Segment Open

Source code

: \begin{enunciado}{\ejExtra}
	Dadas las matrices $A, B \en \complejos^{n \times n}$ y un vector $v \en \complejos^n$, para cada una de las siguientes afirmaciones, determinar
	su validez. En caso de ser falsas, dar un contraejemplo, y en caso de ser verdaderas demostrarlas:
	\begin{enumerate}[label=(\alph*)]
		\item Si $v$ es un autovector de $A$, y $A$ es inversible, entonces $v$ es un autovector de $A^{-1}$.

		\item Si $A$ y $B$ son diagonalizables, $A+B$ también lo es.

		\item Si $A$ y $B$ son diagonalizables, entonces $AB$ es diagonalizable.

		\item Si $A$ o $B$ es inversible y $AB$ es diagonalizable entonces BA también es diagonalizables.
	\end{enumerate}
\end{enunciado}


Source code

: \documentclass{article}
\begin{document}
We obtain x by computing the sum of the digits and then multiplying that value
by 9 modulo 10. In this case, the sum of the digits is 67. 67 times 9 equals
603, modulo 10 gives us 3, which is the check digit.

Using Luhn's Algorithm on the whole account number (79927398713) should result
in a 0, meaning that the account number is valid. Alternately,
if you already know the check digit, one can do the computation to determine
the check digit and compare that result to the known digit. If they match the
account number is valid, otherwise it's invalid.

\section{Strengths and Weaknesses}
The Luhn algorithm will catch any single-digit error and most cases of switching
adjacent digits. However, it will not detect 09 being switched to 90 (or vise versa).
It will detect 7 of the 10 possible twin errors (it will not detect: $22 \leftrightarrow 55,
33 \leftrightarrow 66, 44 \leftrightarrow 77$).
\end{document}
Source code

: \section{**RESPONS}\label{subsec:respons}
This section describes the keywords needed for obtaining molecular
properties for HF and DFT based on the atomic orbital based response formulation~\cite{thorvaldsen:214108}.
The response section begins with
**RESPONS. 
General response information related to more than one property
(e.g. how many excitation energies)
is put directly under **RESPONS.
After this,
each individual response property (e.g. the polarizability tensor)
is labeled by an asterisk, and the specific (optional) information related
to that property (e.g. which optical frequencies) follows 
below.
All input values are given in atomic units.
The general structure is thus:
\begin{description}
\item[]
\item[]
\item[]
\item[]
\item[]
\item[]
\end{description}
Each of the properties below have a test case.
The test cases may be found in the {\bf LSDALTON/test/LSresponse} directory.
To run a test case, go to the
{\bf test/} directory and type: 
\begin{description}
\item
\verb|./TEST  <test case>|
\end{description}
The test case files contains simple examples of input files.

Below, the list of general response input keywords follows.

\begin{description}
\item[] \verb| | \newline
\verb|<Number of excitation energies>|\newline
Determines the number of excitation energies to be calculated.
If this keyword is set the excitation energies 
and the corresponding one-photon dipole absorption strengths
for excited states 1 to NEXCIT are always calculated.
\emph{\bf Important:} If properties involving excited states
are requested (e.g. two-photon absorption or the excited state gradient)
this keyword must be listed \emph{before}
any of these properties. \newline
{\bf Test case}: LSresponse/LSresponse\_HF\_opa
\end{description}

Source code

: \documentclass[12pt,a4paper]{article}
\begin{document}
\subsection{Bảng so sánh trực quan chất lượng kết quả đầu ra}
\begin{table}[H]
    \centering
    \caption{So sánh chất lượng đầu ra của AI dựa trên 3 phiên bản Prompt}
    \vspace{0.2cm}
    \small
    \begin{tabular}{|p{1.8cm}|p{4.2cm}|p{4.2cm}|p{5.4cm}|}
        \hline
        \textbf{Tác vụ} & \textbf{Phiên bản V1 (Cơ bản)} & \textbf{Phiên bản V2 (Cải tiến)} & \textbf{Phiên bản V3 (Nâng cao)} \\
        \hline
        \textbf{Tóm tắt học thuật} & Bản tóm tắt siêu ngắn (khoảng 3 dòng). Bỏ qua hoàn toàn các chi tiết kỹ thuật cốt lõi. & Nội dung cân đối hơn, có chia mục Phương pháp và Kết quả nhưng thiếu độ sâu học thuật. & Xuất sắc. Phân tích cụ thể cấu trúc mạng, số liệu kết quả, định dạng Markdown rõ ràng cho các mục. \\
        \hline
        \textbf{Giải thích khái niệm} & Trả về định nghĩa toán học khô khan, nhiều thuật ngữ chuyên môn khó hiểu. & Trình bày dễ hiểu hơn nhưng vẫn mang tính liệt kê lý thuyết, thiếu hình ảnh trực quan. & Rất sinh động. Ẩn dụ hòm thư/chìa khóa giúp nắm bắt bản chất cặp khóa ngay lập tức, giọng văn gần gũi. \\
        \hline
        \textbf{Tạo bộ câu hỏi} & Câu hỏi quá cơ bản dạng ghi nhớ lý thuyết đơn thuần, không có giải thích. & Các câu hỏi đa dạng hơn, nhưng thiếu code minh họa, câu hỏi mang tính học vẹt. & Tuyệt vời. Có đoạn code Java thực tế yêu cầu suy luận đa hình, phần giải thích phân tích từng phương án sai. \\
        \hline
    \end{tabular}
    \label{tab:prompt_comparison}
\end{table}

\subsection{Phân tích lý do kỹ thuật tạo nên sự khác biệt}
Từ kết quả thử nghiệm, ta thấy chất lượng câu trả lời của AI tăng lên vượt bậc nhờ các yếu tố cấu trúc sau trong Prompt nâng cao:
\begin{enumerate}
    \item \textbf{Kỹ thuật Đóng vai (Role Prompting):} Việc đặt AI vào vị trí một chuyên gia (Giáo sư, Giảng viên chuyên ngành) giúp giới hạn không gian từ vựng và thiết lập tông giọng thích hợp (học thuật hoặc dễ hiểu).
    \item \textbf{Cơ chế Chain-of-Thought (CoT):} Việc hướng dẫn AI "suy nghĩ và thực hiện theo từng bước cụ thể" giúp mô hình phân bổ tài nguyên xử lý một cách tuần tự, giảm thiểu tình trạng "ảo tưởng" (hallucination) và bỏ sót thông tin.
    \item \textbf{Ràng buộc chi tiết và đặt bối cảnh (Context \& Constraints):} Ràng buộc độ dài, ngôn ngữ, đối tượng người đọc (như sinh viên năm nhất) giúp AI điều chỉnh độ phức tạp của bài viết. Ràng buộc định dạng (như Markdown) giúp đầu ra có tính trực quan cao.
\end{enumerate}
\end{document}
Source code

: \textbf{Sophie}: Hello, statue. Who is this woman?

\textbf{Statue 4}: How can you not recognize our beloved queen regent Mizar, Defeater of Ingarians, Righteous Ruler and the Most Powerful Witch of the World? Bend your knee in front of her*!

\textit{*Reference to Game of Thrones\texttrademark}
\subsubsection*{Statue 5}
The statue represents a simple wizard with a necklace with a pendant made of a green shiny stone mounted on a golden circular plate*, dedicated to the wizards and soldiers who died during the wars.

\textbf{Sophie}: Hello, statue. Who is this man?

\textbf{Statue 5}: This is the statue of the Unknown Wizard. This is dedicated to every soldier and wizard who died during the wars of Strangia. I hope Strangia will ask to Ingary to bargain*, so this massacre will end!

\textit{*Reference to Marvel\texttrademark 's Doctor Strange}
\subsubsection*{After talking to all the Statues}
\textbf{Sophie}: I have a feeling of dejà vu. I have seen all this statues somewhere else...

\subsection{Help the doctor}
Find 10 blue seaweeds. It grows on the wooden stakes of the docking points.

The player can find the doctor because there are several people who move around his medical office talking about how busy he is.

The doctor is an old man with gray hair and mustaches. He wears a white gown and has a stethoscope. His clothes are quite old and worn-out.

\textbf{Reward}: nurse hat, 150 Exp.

Segment Closed

__EXERCISE INSTRUCTIONS__. All lines from the top of the data through the line containing "Dadas las matrices" need to be retyped exactly, and nothing more.

__ANSWER SECTION__.
Source code

: \begin{enunciado}{\ejExtra}
	Dadas las matrices $A, B \en \complejos^{n \times n}$ y un vector $v \en \complejos^n$, para cada una de las siguientes afirmaciones, determinar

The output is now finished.